Observability with OpenTelemetry

Problem

Microservices architectures have enabled developers to build and release software faster and with greater independence. It's not like in monolithic architectures with tightly coupled services. When you break application into smaller set of services, the number of moving components increase in architecture. It's really hard to track a request end to end

As these now-distributed systems scaled, it became increasingly difficult for developers to see how their own services depend on or affect other services, especially after a deployment or during an outage, where speed and accuracy are critical. Therefore, how do we observe overall system?

What is OpenTelemetry?

Distributed tracing patterns/solutions solve this problem and numerous other performance issues, because it can track requests through each service and provide an end-to-end narrative account of every request. This is achieved by correlating all the services by injecting a TraceId which id unique for any request. This id can be used to observe the system. In general OpenTelemetry's aim is to create a common model and send telemetry data to any monitoring platform.

There are a number of Observability tools out there, ranging from self-hosted open source tools (e.g. Jaeger and Zipkin)

Before we deep dive in to OpenTelemetry, let's get to know OpenTracing and OpenCensus:

OpenTracing provided a vendor-neutral API for sending telemetry data over to an Observability back-end; however, it relied on developers to implement their own libraries to meet the specification.
OpenCensus provided a set of language-specific libraries that developers could use to instrument their code and send to any one of their supported back-ends.

In the interest of having one single standard, OpenCensus and OpenTracing were merged to form OpenTelemetry (OTel for short). It provides best of both tools, and some more.

OTel’s goal is to provide a set of standardized vendor-agnostic SDKs, APIs, and tools for ingesting, transforming, and sending data to an Observability back-end (i.e. open source or commercial vendor).

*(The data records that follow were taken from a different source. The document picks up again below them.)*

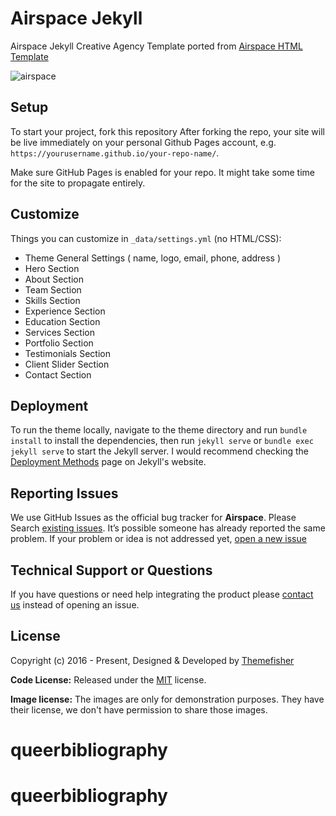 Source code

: # Airspace Jekyll

Airspace Jekyll Creative Agency Template ported from [Airspace HTML Template](https://themefisher.com/products/airspace/)

![airspace](https://demo.themefisher.com/thumbnails/airspace.png)

## Setup

To start your project, fork this repository
After forking the repo, your site will be live immediately on your personal Github Pages account, e.g. `https://yourusername.github.io/your-repo-name/`.

Make sure GitHub Pages is enabled for your repo. It might take some time for the site to propagate entirely.

## Customize

Things you can customize in `_data/settings.yml` (no HTML/CSS):

- Theme General Settings ( name, logo, email, phone, address )
- Hero Section
- About Section
- Team Section
- Skills Section
- Experience Section
- Education Section
- Services Section
- Portfolio Section
- Testimonials Section
- Client Slider Section
- Contact Section

## Deployment

To run the theme locally, navigate to the theme directory and run `bundle install` to install the dependencies, then run `jekyll serve` or `bundle exec jekyll serve` to start the Jekyll server.
I would recommend checking the [Deployment Methods](https://jekyllrb.com/docs/deployment-methods/) page on Jekyll's website.

## Reporting Issues

We use GitHub Issues as the official bug tracker for **Airspace**. Please Search [existing issues](https://github.com/themefisher/airspace-jekyll/issues). It’s possible someone has already reported the same problem.
If your problem or idea is not addressed yet, [open a new issue](https://github.com/themefisher/airspace-jekyll/issues/new)

## Technical Support or Questions

If you have questions or need help integrating the product please [contact us](mailto:themefisher@gmail.com) instead of opening an issue.

<!-- licence -->
## License

Copyright (c) 2016 - Present, Designed & Developed by [Themefisher](https://themefisher.com)

**Code License:** Released under the [MIT](https://github.com/themefisher/airspace-jekyll/blob/main/LICENSE) license.

**Image license:** The images are only for demonstration purposes. They have their license, we don't have permission to share those images.
# queerbibliography
# queerbibliography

Besides, OpenTelemetry is not a monitoring/analysis tool like Jaeger or Prometheus. Instead, it supports generate telemetry data, exporting them to a variety of open source and commercial back-ends. It provides a pluggable architecture so additional technology protocols and formats can be easily added.

Concepts

To understand a system from the outside, the application code must emit signals such as traces, metrics, and logs.

Log

It is a timestamped message emitted by services or other components. Unfortunately, logs aren’t extremely useful for tracking code execution, as they typically lack contextual information, such as where they were called from.

Span

In opposition to Log, Span represent a unit of work or operation. It tracks specific operations that a request makes, painting a picture of what happened during the time in which that operation was executed.

Span context

It is the part of a span that is serialized and propagated alongside Distributed Context

Attribute

It is key-value that contain metadata that you can use to annotate a Span to carry information about the operation it is tracking.

For example, if a span tracks an operation that adds an item to a user’s shopping cart in an eCommerce system, you can capture the user’s ID, the ID of the item to add to the cart, and the cart ID.

Distributed trace

It gives us the big picture of what happens when a request is made to an application. In additional, it allows developers to trace requests across multiple services and components. This provides end-to-end visibility into the flow of requests through application

A trace is made of one or more spans. It means more spans have the same traceId. The first span represents the root span. Each root span represents a request from start to finish. The spans underneath the parent provide a more in-depth context of what occurs during a request.

Context Propagation

It is important thing what we should know it

Context is an object that contains the information for the sending and receiving service to correlate one span with another and associate it with the trace overall. For example, if Service A calls Service B, then a span from Service A whose ID is in context will be used as the parent span for the next span created in Service B.
Propagation is the mechanism that moves Context between services and processes. By doing so, it assembles a Distributed Trace. It serializes or deserializes Span Context and provides the relevant Trace information to be propagated from one service to another. We now have what we call: Trace Context. The default format used in OpenTelemetry tracing is W3C

Sampling

OpenTelemetry supports sampling to reduce the volume of the telemetry data collected. This can help reduce overhead and improve performance

Working with Collectors

We have more options to configure collector but as I know we should use Collector component of the OpenTelemetry to collect all the trace and perform some custom processing and forward the trace information to other storage such as Zipkin. The reason for this is that you can extend requirement to get the trace data and apply custom processing to filter the traces.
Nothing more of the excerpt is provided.